Thursday, September 13, 2007

My Response to Mr. Gratton Regarding the Parkinson's Blog Network

Thank you for your very thoughtful response, Mr. Gratton. Here are my thoughts on your comments. Your main premises are as follows:
  1. Incendia is a “health-focused publishing company,” not a marketing company.
  2. Incendia’s goal is to provide a helpful service to the online PD community.
  3. Ignite Health LLC, the nature of which entity you do not describe, rather than Ignite Health the healthcare advertising agency, owns Incendia Health Studios.
  4. The resources required to develop and maintain The Parkinson's Blog Network (PBN) are significant enough to require advertising dollars to keep it up and running.
  5. The advertiser took a big risk on PBN.
  6. The advertiser took the risk because it was the “right thing to do.”
  7. The advertiser has no influence over the content of the site.
  8. This particular pharmaceutical company is just the first advertiser – not intended to be the only advertiser going forward.
Premise #1
Incendia is a “health-focused publishing company,” not a marketing company.

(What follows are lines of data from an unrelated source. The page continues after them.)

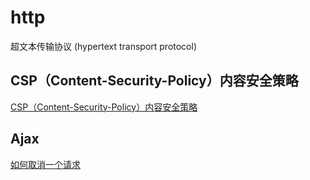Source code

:# http

超文本传输协议 (hypertext transport protocol)

## CSP（Content-Security-Policy）内容安全策略

[CSP（Content-Security-Policy）内容安全策略](<./Blog/CSP(内容安全策略).md>)

## Ajax

[如何取消一个请求](./Blog/取消请求.md)
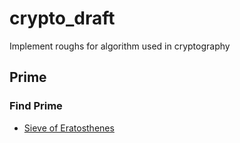 # crypto_draft
Implement roughs for algorithm  used in cryptography 

## Prime

### Find Prime

* [Sieve of Eratosthenes](https://en.wikipedia.org/wiki/Sieve_of_Eratosthenes)
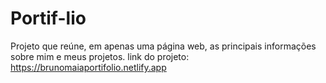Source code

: # Portif-lio
Projeto que reúne, em apenas uma página web, as principais informações sobre mim e meus projetos.
link do projeto: https://brunomaiaportifolio.netlify.app
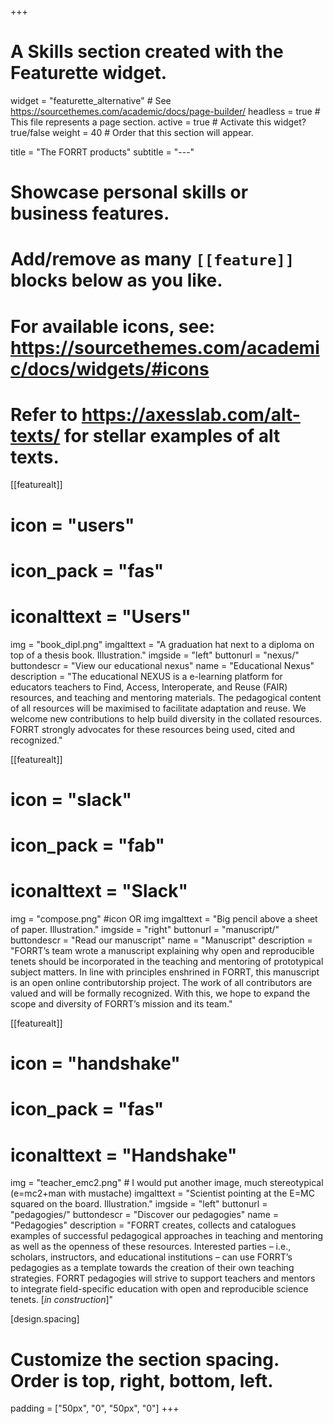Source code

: +++
# A Skills section created with the Featurette widget.
widget = "featurette_alternative"  # See https://sourcethemes.com/academic/docs/page-builder/
headless = true  # This file represents a page section.
active = true  # Activate this widget? true/false
weight = 40  # Order that this section will appear.

title = "The FORRT products"
subtitle = "---"

# Showcase personal skills or business features.
# 

# Add/remove as many `[[feature]]` blocks below as you like.
# 
# For available icons, see: https://sourcethemes.com/academic/docs/widgets/#icons
# Refer to https://axesslab.com/alt-texts/ for stellar examples of alt texts.

[[featurealt]]
  # icon = "users"
  # icon_pack = "fas"
  # iconalttext = "Users"
  img = "book_dipl.png"
  imgalttext = "A graduation hat next to a diploma on top of a thesis book. Illustration." 
  imgside = "left"
  buttonurl = "nexus/"
  buttondescr = "View our educational nexus"
  name = "Educational Nexus"
  description = "The educational NEXUS is a e-learning platform for educators teachers to Find, Access, Interoperate, and Reuse (FAIR) resources, and teaching and mentoring materials. The pedagogical content of all resources will be maximised to facilitate adaptation and reuse. We welcome new contributions to help build diversity in the collated resources. FORRT strongly advocates for these resources being used, cited and recognized."  
  
  
  [[featurealt]]
  # icon = "slack"
  # icon_pack = "fab"
  # iconalttext = "Slack"
  img = "compose.png" #icon OR img
  imgalttext = "Big pencil above a sheet of paper. Illustration." 
  imgside = "right"
  buttonurl = "manuscript/"
  buttondescr = "Read our manuscript"
  name = "Manuscript"
  description = "FORRT’s team wrote a manuscript explaining why open and reproducible tenets should be incorporated in the teaching and mentoring of prototypical subject matters.  In line with principles enshrined in FORRT, this manuscript is an open online contributorship project. The work of all contributors are valued and will be formally recognized. With this, we hope to expand the scope and diversity of FORRT’s mission and its team."
  

[[featurealt]]
  # icon = "handshake"
  # icon_pack = "fas"
  # iconalttext = "Handshake"
  img = "teacher_emc2.png" # I would put another image, much stereotypical (e=mc2+man with mustache)
  imgalttext = "Scientist pointing at the E=MC squared on the board. Illustration." 
  imgside = "left"
  buttonurl = "pedagogies/"
  buttondescr = "Discover our pedagogies"
  name = "Pedagogies"
  description = "FORRT creates, collects and catalogues examples of successful pedagogical approaches in teaching and mentoring as well as the openness of these resources. Interested parties – i.e., scholars, instructors, and educational institutions – can use FORRT’s pedagogies as a template towards the creation of their own teaching strategies. FORRT pedagogies will strive to support teachers and mentors to integrate field-specific education with open and reproducible science tenets. [*in construction*]"
  
[design.spacing]
  # Customize the section spacing. Order is top, right, bottom, left.
  padding = ["50px", "0", "50px", "0"]
+++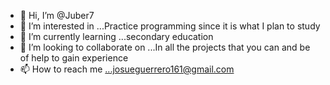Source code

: - 👋 Hi, I’m @Juber7
- 👀 I’m interested in ...Practice programming since it is what I plan to study
- 🌱 I’m currently learning ...secondary education
- 💞️ I’m looking to collaborate on ...In all the projects that you can and be of help to gain experience
- 📫 How to reach me ...josueguerrero161@gmail.com 

<!---
Juber7/Juber7 is a ✨ special ✨ repository because its `README.md` (this file) appears on your GitHub profile.
You can click the Preview link to take a look at your changes.
--->
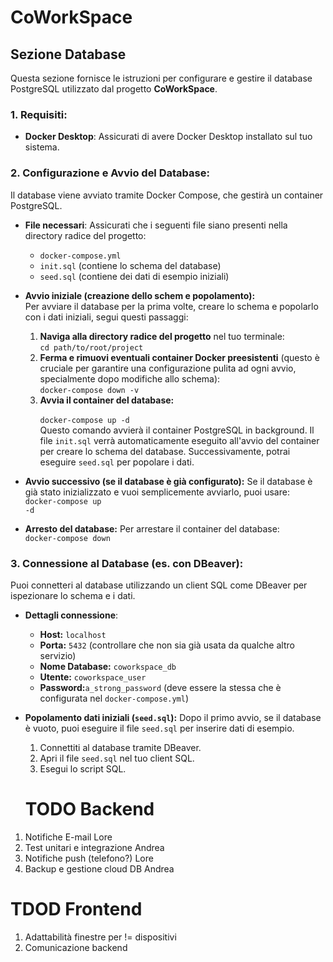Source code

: # CoWorkSpace

## Sezione Database

Questa sezione fornisce le istruzioni per configurare e gestire il database PostgreSQL utilizzato dal progetto **CoWorkSpace**.

### 1. Requisiti:
* **Docker Desktop**: Assicurati di avere Docker Desktop installato sul tuo sistema.

### 2. Configurazione e Avvio del Database:
Il database viene avviato tramite Docker Compose, che gestirà un container PostgreSQL.
* **File necessari**: Assicurati che i seguenti file siano presenti nella directory radice del progetto:
    *  <code>docker-compose.yml</code>
    * <code>init.sql</code> (contiene lo schema del database)
    * <code>seed.sql</code> (contiene dei dati di esempio iniziali)
* **Avvio iniziale (creazione dello schem e popolamento):**<br>
Per avviare il database per la prima volte, creare lo schema e popolarlo con i dati iniziali, segui questi passaggi:
    1. **Naviga alla directory radice del progetto** nel tuo terminale:<br>
    <code>cd path/to/root/project </code>
    2. **Ferma e rimuovi eventuali container Docker preesistenti** (questo è cruciale per garantire una configurazione pulita ad ogni avvio, specialmente dopo modifiche allo schema):<br>
    <code>docker-compose down -v</code>
    3. **Avvia il container del database:**<br>
    <code> docker-compose up -d</code><br>
    Questo comando avvierà il container PostgreSQL in background. Il file <code>init.sql</code> verrà automaticamente eseguito all'avvio del container per creare lo schema del database.
    Successivamente, potrai eseguire <code>seed.sql</code> per popolare i dati.
* **Avvio successivo (se il database è già configurato):**
Se il database è già stato inizializzato e vuoi semplicemente avviarlo, puoi usare:<br>
<code>docker-compose up -d</code>

* **Arresto del database:**
Per arrestare il container del database:<br>
<code>docker-compose down</code>

### 3. Connessione al Database (es. con DBeaver):
Puoi connetteri al database utilizzando un client SQL come DBeaver per ispezionare lo schema e i dati.
* **Dettagli connessione**:
    * **Host:** <code>localhost</code>
    * **Porta:** <code>5432</code> (controllare che non sia già usata da qualche altro servizio)
    * **Nome Database:** <code>coworkspace_db</code>
    * **Utente:** <code>coworkspace_user</code>
    * **Password:**<code>a_strong_password</code> (deve essere la stessa che è configurata nel <code>docker-compose.yml</code>)
* **Popolamento dati iniziali (<code>seed.sql</code>):**
Dopo il primo avvio, se il database è vuoto, puoi eseguire il file <code>seed.sql</code> per inserire dati di esempio.
    1. Connettiti al database tramite DBeaver.
    2. Apri il file <code>seed.sql</code> nel tuo client SQL.
    3. Esegui lo script SQL.

    # TODO Backend
1. Notifiche E-mail Lore
2. Test unitari e integrazione Andrea
3. Notifiche push (telefono?) Lore
4. Backup e gestione cloud DB Andrea

# TDOD Frontend
1. Adattabilità finestre per != dispositivi
2. Comunicazione backend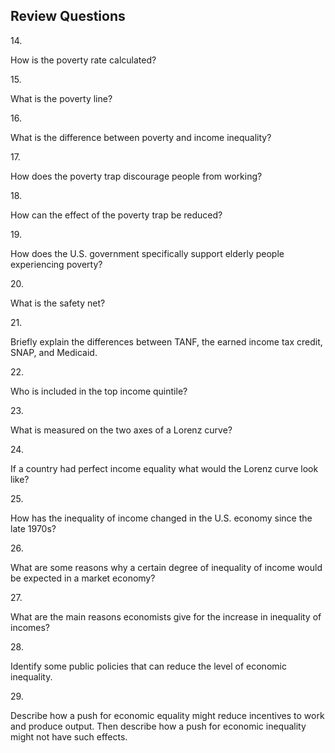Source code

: ## Review Questions

14\.

How is the poverty rate calculated?

15\.

What is the poverty line?

16\.

What is the difference between poverty and income inequality?

17\.

How does the poverty trap discourage people from working?

18\.

How can the effect of the poverty trap be reduced?

19\.

How does the U.S. government specifically support elderly people
experiencing poverty?

20\.

What is the safety net?

21\.

Briefly explain the differences between TANF, the earned income tax
credit, SNAP, and Medicaid.

22\.

Who is included in the top income quintile?

23\.

What is measured on the two axes of a Lorenz curve?

24\.

If a country had perfect income equality what would the Lorenz curve
look like?

25\.

How has the inequality of income changed in the U.S. economy since the
late 1970s?

26\.

What are some reasons why a certain degree of inequality of income would
be expected in a market economy?

27\.

What are the main reasons economists give for the increase in inequality
of incomes?

28\.

Identify some public policies that can reduce the level of economic
inequality.

29\.

Describe how a push for economic equality might reduce incentives to
work and produce output. Then describe how a push for economic
inequality might not have such effects.

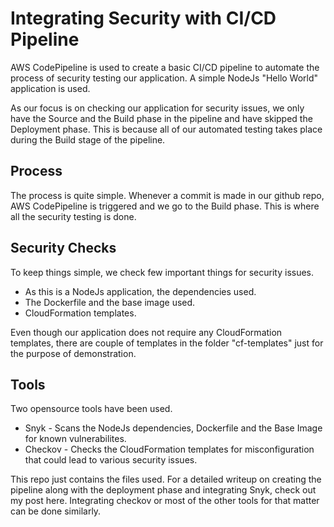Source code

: # Integrating Security with CI/CD Pipeline

AWS CodePipeline is used to create a basic CI/CD pipeline to automate the process of security testing our application. A simple NodeJs "Hello World" application is used.

As our focus is on checking our application for security issues, we only have the Source and the Build phase in the pipeline and have skipped the Deployment phase.
This is because all of our automated testing takes place during the Build stage of the pipeline.

## Process

The process is quite simple. Whenever a commit is made in our github repo, AWS CodePipeline is triggered and we go to the Build phase. This is where all the security testing is done.

## Security Checks

To keep things simple, we check few important things for security issues.
* As this is a NodeJs application, the dependencies used.
* The Dockerfile and the base image used.
* CloudFormation templates.

Even though our application does not require any CloudFormation templates, there are couple of templates in the folder "cf-templates" just for the purpose of demonstration.

## Tools

Two opensource tools have been used.
* Snyk     - Scans the NodeJs dependencies, Dockerfile and the Base Image for known vulnerabilites.
* Checkov  - Checks the CloudFormation templates for misconfiguration that could lead to various security issues.

This repo just contains the files used. For a detailed writeup on creating the pipeline along with the deployment phase and integrating Snyk, check out my post here.
Integrating checkov or most of the other tools for that matter can be done similarly.
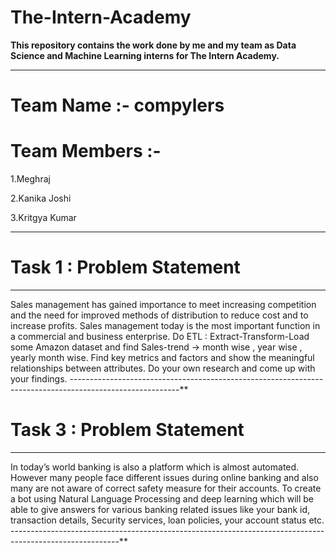 # The-Intern-Academy

**This repository contains the work done by me and my team as Data Science and Machine Learning interns for The Intern Academy.**
_________________________________________________________________________________________________________
# Team Name :- compylers

# Team Members :- 
1.Meghraj

2.Kanika Joshi

3.Kritgya Kumar

__________________________________________________________________________________________________________

# Task 1 : Problem Statement 

---------------------------------------------------------------------------------------------------------
Sales management has gained importance to meet increasing competition and the need for improved
methods of distribution to reduce cost and to increase profits. Sales management today is the most
important function in a commercial and business enterprise. Do ETL : Extract-Transform-Load some Amazon dataset and find Sales-trend -> month wise , year
wise , yearly month wise. Find key metrics and factors and show the meaningful relationships between attributes. Do your own research and come up with your findings.
---------------------------------------------------------------------------------------------------------**

# Task 3 : Problem Statement
---------------------------------------------------------------------------------------------------------
In today’s world banking is also a platform which is almost automated. However many people face different issues during online banking and also many are not aware of correct safety measure for their accounts. To create a bot using Natural Language Processing and deep learning which will be able to give answers for various banking related issues like your bank id, transaction details, Security services, loan policies, your account status etc.
---------------------------------------------------------------------------------------------------------**
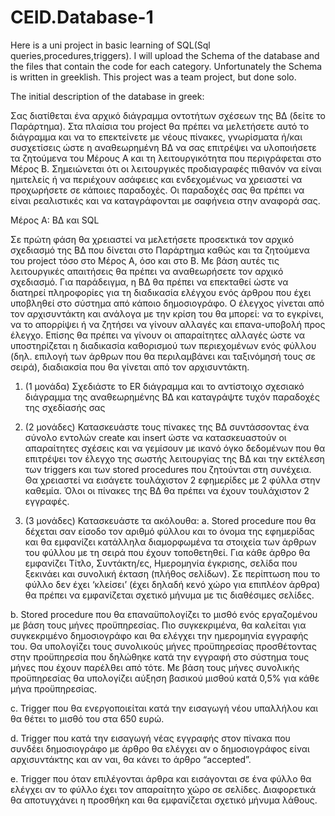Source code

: # CEID.Database-1

Here is a uni project in basic learning of SQL(Sql queries,procedures,triggers). 
I will upload the Schema of the database and the files that contain the code for each category.
Unfortunately the Schema is written in greeklish. 
This project was a team project, but done solo.

The initial description of the database in greek:


Σας διατίθεται ένα αρχικό διάγραμμα οντοτήτων σχέσεων της ΒΔ (δείτε το Παράρτημα). Στα
πλαίσια του project θα πρέπει να μελετήσετε αυτό το διάγραμμα και να το επεκτείνετε με
νέους πίνακες, γνωρίσματα ή/και συσχετίσεις ώστε η αναθεωρημένη ΒΔ να σας επιτρέψει να
υλοποιήσετε τα ζητούμενα του Μέρους Α και τη λειτουργικότητα που περιγράφεται στο
Μέρος Β. Σημειώνεται ότι οι λειτουργικές προδιαγραφές πιθανόν να είναι ημιτελείς ή να
περιέχουν ασάφειες και ενδεχομένως να χρειαστεί να προχωρήσετε σε κάποιες παραδοχές.
Οι παραδοχές σας θα πρέπει να είναι ρεαλιστικές και να καταγράφονται με σαφήνεια στην
αναφορά σας.


Μέρος Α: ΒΔ και SQL

Σε πρώτη φάση θα χρειαστεί να μελετήσετε προσεκτικά τον αρχικό σχεδιασμό της ΒΔ που
δίνεται στο Παράρτημα καθώς και τα ζητούμενα του project τόσο στο Μέρος Α, όσο και στο
B. Με βάση αυτές τις λειτουργικές απαιτήσεις θα πρέπει να αναθεωρήσετε τον αρχικό
σχεδιασμό. Για παράδειγμα, η ΒΔ θα πρέπει να επεκταθεί ώστε να διατηρεί πληροφορίες για
τη διαδικασία ελέγχου ενός άρθρου που έχει υποβληθεί στο σύστημα από κάποιο
δημοσιογράφο. Ο έλεγχος γίνεται από τον αρχισυντάκτη και ανάλογα με την κρίση του θα
μπορεί: να το εγκρίνει, να το απορρίψει ή να ζητήσει να γίνουν αλλαγές και επανα-υποβολή
προς έλεγχο. Επίσης θα πρέπει να γίνουν οι απαραίτητες αλλαγές ώστε να υποστηρίζεται η
διαδικασία καθορισμού των περιεχομένων ενός φύλλου (δηλ. επιλογή των άρθρων που θα
περιλαμβάνει και ταξινόμησή τους σε σειρά), διαδιακσία που θα γίνεται από τον
αρχισυντάκτη.

1. (1 μονάδα) Σχεδιάστε το ER διάγραμμα και το αντίστοιχο σχεσιακό διάγραμμα της
αναθεωρημένης ΒΔ και καταγράψτε τυχόν παραδοχές της σχεδίασής σας

2. (2 μονάδες) Κατασκευάστε τους πίνακες της ΒΔ συντάσσοντας ένα σύνολο εντολών
create και insert ώστε να κατασκευαστούν οι απαραίτητες σχέσεις και να γεμίσουν
με ικανό όγκο δεδομένων που θα επιτρέψει τον έλεγχο της σωστής λειτουργίας της
ΒΔ και την εκτέλεση των triggers και των stored procedures που ζητούνται στη
συνέχεια. Θα χρειαστεί να εισάγετε τουλάχιστον 2 εφημερίδες με 2 φύλλα στην
καθεμία. Όλοι οι πίνακες της ΒΔ θα πρέπει να έχουν τουλάχιστον 2 εγγραφές. 

3. (3 μονάδες) Κατασκευάστε τα ακόλουθα:
a. Stored procedure που θα δέχεται σαν είσοδο τον αριθμό φύλλου και το
όνομα της εφημερίδας και θα εμφανίζει κατάλληλα διαμορφωμένα τα
στοιχεία των άρθρων του φύλλου με τη σειρά που έχουν τοποθετηθεί. Για
κάθε άρθρο θα εμφανίζει Τίτλο, Συντάκτη/ες, Ημερομηνία έγκρισης, σελίδα
που ξεκινάει και συνολική έκταση (πλήθος σελίδων). Σε περίπτωση που το
φύλλο δεν έχει ‘κλείσει’ (έχει δηλαδή κενό χώρο για επιπλέον άρθρα) θα
πρέπει να εμφανίζεται σχετικό μήνυμα με τις διαθέσιμες σελίδες.

b. Stored procedure που θα επαναϋπολογίζει το μισθό ενός εργαζομένου με
βάση τους μήνες προϋπηρεσίας. Πιο συγκεκριμένα, θα καλείται για
συγκεκριμένο δημοσιογράφο και θα ελέγχει την ημερομηνία εγγραφής του.
Θα υπολογίζει τους συνολικούς μήνες προϋπηρεσίας προσθέτοντας στην
προϋπηρεσία που δηλώθηκε κατά την εγγραφή στο σύστημα τους μήνες που
έχουν παρέλθει από τότε. Με βάση τους μήνες συνολικής προϋπηρεσίας θα
υπολογίζει αύξηση βασικού μισθού κατά 0,5% για κάθε μήνα προϋπηρεσίας.

c. Trigger που θα ενεργοποιείται κατά την εισαγωγή νέου υπαλλήλου και θα
θέτει το μισθό του στα 650 ευρώ.

d. Trigger που κατά την εισαγωγή νέας εγγραφής στον πίνακα που συνδέει
δημοσιογράφο με άρθρο θα ελέγχει αν ο δημοσιογράφος είναι
αρχισυντάκτης και αν ναι, θα κάνει το άρθρο “accepted”.

e. Trigger που όταν επιλέγονται άρθρα και εισάγονται σε ένα φύλλο θα ελέγχει
αν το φύλλο έχει τον απαραίτητο χώρο σε σελίδες. Διαφορετικά θα
αποτυγχάνει η προσθήκη και θα εμφανίζεται σχετικό μήνυμα λάθους. 
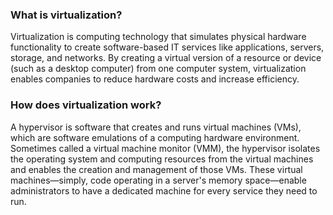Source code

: ### What is virtualization?

Virtualization is computing technology that simulates physical hardware functionality to create software-based IT services like applications, servers, storage, and networks. By creating a virtual version of a resource or device (such as a desktop computer) from one computer system, virtualization enables companies to reduce hardware costs and increase efficiency.
### How does virtualization work?

A hypervisor is software that creates and runs virtual machines (VMs), which are software emulations of a computing hardware environment. Sometimes called a virtual machine monitor (VMM), the hypervisor isolates the operating system and computing resources from the virtual machines and enables the creation and management of those VMs. These virtual machines—simply, code operating in a server's memory space—enable administrators to have a dedicated machine for every service they need to run.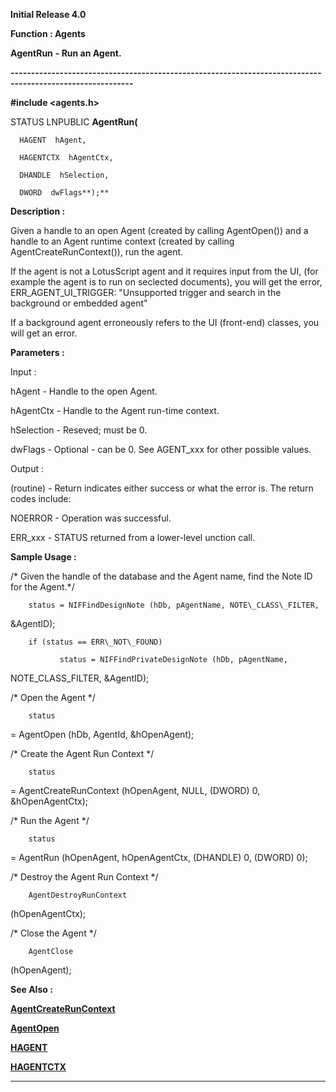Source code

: 




<!--
 /\* Font Definitions \*/
 @font-face
 {font-family:Courier;
 panose-1:2 7 4 9 2 2 5 2 4 4;}
@font-face
 {font-family:Helv;
 panose-1:2 11 6 4 2 2 2 3 2 4;}
@font-face
 {font-family:"Cambria Math";
 panose-1:2 4 5 3 5 4 6 3 2 4;}
 /\* Style Definitions \*/
 p.MsoNormal, li.MsoNormal, div.MsoNormal
 {margin-top:0cm;
 margin-right:0cm;
 margin-bottom:8.0pt;
 margin-left:0cm;
 line-height:107%;
 font-size:11.0pt;
 font-family:"Calibri",sans-serif;}
.MsoChpDefault
 {font-size:11.0pt;}
.MsoPapDefault
 {margin-bottom:8.0pt;
 line-height:107%;}
 /\* Page Definitions \*/
 @page WordSection1
 {size:612.0pt 792.0pt;
 margin:72.0pt 72.0pt 72.0pt 72.0pt;}
div.WordSection1
 {page:WordSection1;}
-->




**Initial Release 4.0**



**Function : Agents**



**AgentRun** **- Run an
Agent.**


**----------------------------------------------------------------------------------------------------------**



**#include <agents.h>**



STATUS
LNPUBLIC **AgentRun(**  

      HAGENT  hAgent,  

      HAGENTCTX  hAgentCtx,  

      DHANDLE  hSelection,  

      DWORD  dwFlags**);**



**Description :**



Given a
handle to an open Agent (created by calling AgentOpen()) and a handle to an
Agent runtime context (created by calling AgentCreateRunContext()), run the
agent.


 


If the agent
is not a LotusScript agent and it requires input from the UI, (for example the
agent is to run on seclected documents), you will get the error,
ERR\_AGENT\_UI\_TRIGGER:  "Unsupported trigger and search in the background
or embedded agent"


 


If a background
agent erroneously refers to the UI (front-end) classes, you will get an error.


 


**Parameters :**



Input :  

hAgent  -  Handle to the open Agent.  

  

hAgentCtx  -  Handle to the Agent run-time context.  

  

hSelection  -  Reseved;  must be 0.  

  

dwFlags  -  Optional - can be 0.  See AGENT\_xxx for other possible values.  

  




Output :  

(routine)  -  Return indicates either success or what the error is. The return
codes include:   

  

NOERROR - Operation was successful.  

  

ERR\_xxx - STATUS returned from a lower-level unction call.  

  

  




 **Sample Usage :**



/\* Given
the handle of the database and the Agent name, find the Note ID for the
Agent.\*/  

        status = NIFFindDesignNote (hDb, pAgentName, NOTE\_CLASS\_FILTER,
&AgentID);  

        if (status == ERR\_NOT\_FOUND)  

               status = NIFFindPrivateDesignNote (hDb, pAgentName,
NOTE\_CLASS\_FILTER, &AgentID);  

          

/\* Open the Agent \*/   


        status
= AgentOpen (hDb, AgentId, &hOpenAgent);  

  




/\* Create
the Agent Run Context \*/


        status
= AgentCreateRunContext (hOpenAgent, NULL, (DWORD) 0, &hOpenAgentCtx);


 


/\* Run the
Agent \*/


        status
= AgentRun (hOpenAgent, hOpenAgentCtx, (DHANDLE) 0, (DWORD) 0);


 


/\* Destroy
the Agent Run Context \*/


        AgentDestroyRunContext
(hOpenAgentCtx);  

  




/\* Close
the Agent \*/


        AgentClose
(hOpenAgent);


 


 **See Also :**


**[AgentCreateRunContext](AgentCreateRunContext.md)**


**[AgentOpen](AgentOpen.md)**


**[HAGENT](HAGENT.md)**


**[HAGENTCTX](HAGENTCTX.md)**



----------------------------------------------------------------------------------------------------------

The following is the the text that appears between the "title" tags in the HTML code on Incendia’s homepage. The "title" tag is where one puts the desired title of one's site:
Incendia Health: Community healthcare and medical marketing studio
and in the first "meta" tag:
meta name="description" content="Incendia Health Studios provides dynamic health marketing targeted toward educating and reaching the patient community"
and in the second "meta" tag:
meta name="keywords" content="Incendia Health, Healthcare Marketing, Incendia studios, medical cartoons, interactive health, medical videos, health animation, medical animation, patient advocacy, patient education, patient communities, health community, health communities, patient marketing, medical marketing, dtp marketing, dtc marketing, direct to patient marketing" (all emphases added)
For those unfamiliar with "meta" tags:
“Meta elements provide information about a given webpage, most often to help search engines categorize them correctly. They are inserted into the HTML document, but are often not directly visible to a user visiting the site.” Wikipedia
And, as I already quote in my post:
Ignite formed Incendia to “develop and distribute unbranded disease-education programs targeting the millions of people who use the Internet and other digital technologies to seek and share information on chronic diseases."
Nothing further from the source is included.